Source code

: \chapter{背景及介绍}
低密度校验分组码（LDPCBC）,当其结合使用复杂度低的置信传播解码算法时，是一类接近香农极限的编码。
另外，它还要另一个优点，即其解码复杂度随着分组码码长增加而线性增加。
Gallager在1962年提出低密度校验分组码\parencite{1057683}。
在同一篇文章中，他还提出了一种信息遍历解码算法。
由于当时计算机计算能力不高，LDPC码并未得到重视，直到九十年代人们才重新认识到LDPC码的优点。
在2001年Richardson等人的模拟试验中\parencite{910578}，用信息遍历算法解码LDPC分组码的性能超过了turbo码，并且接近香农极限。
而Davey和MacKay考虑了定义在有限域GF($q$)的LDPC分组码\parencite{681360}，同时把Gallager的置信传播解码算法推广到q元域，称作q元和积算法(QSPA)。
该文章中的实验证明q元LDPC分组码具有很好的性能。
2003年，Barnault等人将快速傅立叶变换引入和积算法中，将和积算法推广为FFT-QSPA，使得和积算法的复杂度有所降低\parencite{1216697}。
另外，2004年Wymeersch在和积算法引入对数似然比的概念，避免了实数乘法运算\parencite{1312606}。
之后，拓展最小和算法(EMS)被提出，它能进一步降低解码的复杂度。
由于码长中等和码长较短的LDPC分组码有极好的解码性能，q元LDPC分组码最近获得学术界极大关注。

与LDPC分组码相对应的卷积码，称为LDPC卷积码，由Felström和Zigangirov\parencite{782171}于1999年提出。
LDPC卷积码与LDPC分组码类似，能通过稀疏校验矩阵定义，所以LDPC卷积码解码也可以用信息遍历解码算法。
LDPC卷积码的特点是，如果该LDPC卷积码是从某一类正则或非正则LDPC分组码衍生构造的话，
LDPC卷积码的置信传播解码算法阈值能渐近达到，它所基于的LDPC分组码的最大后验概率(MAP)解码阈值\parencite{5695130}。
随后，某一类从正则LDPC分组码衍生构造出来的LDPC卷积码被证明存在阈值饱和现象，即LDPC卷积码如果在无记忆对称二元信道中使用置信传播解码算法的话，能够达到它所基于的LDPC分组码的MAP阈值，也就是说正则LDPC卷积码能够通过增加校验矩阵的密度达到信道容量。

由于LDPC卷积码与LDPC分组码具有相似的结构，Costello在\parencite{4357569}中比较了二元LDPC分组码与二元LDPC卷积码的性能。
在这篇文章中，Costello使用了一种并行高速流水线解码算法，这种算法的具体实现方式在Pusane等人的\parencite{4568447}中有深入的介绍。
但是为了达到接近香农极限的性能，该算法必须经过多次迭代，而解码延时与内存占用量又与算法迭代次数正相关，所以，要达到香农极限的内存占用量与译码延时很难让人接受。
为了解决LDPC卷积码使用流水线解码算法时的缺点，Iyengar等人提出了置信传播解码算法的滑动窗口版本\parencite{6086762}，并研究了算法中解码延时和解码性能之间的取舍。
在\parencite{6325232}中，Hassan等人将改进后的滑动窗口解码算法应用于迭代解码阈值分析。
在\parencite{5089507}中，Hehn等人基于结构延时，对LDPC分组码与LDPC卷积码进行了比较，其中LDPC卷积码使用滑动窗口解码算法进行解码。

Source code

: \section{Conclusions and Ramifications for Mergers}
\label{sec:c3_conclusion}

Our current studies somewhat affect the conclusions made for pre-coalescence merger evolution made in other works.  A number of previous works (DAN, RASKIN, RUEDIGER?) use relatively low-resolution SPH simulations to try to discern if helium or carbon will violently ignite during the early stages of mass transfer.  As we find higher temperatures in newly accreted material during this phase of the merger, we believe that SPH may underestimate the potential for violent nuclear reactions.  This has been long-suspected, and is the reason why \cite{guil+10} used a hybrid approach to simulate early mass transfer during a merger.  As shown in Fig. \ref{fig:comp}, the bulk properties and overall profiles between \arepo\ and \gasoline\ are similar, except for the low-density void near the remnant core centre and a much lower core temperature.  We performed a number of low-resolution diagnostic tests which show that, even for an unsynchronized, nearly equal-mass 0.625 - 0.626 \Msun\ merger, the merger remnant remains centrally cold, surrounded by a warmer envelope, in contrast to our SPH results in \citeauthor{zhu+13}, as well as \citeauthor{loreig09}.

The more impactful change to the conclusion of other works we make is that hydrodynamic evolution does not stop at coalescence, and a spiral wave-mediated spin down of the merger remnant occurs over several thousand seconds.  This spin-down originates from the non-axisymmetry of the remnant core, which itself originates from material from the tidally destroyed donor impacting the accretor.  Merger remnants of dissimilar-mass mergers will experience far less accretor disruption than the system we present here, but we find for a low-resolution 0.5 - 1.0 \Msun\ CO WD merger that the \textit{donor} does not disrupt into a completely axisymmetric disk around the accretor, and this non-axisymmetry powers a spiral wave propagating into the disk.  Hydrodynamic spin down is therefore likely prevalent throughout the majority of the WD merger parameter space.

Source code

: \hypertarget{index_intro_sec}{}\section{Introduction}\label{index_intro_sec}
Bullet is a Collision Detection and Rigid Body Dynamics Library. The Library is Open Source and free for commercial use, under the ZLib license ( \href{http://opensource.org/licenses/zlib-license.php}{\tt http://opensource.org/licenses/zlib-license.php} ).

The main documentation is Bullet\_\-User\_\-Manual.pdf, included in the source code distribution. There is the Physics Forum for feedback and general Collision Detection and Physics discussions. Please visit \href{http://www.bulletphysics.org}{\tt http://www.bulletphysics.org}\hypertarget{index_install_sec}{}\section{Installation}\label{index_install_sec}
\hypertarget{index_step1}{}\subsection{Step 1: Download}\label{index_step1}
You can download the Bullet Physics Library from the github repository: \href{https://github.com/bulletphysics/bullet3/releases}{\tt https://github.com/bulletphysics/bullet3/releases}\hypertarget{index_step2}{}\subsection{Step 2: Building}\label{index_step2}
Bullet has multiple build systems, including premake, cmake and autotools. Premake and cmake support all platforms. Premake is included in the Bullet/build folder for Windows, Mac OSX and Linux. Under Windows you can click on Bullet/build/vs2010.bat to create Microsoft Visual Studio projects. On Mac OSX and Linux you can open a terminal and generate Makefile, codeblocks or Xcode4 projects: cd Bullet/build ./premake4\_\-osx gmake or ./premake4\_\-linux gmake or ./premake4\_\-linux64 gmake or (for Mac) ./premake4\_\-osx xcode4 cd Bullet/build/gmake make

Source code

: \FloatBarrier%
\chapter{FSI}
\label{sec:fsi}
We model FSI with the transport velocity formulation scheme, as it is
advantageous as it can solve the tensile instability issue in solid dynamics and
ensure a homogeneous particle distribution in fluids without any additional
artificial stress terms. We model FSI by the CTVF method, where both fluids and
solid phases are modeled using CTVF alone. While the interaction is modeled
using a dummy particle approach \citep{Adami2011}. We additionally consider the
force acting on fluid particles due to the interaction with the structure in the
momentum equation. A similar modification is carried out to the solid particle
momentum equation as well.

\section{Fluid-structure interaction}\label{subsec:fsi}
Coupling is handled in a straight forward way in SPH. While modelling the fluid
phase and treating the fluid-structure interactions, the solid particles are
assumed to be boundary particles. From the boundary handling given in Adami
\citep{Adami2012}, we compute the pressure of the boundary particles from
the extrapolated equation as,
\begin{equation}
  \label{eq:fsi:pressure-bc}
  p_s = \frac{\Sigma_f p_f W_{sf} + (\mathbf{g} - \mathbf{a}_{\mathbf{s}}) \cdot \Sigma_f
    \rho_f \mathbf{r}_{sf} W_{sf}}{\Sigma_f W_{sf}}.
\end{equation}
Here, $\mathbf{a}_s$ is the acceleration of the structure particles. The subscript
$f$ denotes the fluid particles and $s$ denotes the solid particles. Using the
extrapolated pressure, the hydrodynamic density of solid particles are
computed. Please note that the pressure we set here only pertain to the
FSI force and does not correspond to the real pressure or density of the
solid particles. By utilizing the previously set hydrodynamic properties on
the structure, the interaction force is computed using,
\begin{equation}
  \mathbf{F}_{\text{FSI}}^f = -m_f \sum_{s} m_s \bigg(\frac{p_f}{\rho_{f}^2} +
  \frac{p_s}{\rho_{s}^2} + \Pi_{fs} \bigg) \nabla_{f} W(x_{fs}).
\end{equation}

EXERCISE AIM: Isolate the lines above that contain the word "make" and copy them.

EXERCISE ANSWER:
The more impactful change to the conclusion of other works we make is that hydrodynamic evolution does not stop at coalescence, and a spiral wave-mediated spin down of the merger remnant occurs over several thousand seconds.  This spin-down originates from the non-axisymmetry of the remnant core, which itself originates from material from the tidally destroyed donor impacting the accretor.  Merger remnants of dissimilar-mass mergers will experience far less accretor disruption than the system we present here, but we find for a low-resolution 0.5 - 1.0 \Msun\ CO WD merger that the \textit{donor} does not disrupt into a completely axisymmetric disk around the accretor, and this non-axisymmetry powers a spiral wave propagating into the disk.  Hydrodynamic spin down is therefore likely prevalent throughout the majority of the WD merger parameter space.
Bullet has multiple build systems, including premake, cmake and autotools. Premake and cmake support all platforms. Premake is included in the Bullet/build folder for Windows, Mac OSX and Linux. Under Windows you can click on Bullet/build/vs2010.bat to create Microsoft Visual Studio projects. On Mac OSX and Linux you can open a terminal and generate Makefile, codeblocks or Xcode4 projects: cd Bullet/build ./premake4\_\-osx gmake or ./premake4\_\-linux gmake or ./premake4\_\-linux64 gmake or (for Mac) ./premake4\_\-osx xcode4 cd Bullet/build/gmake make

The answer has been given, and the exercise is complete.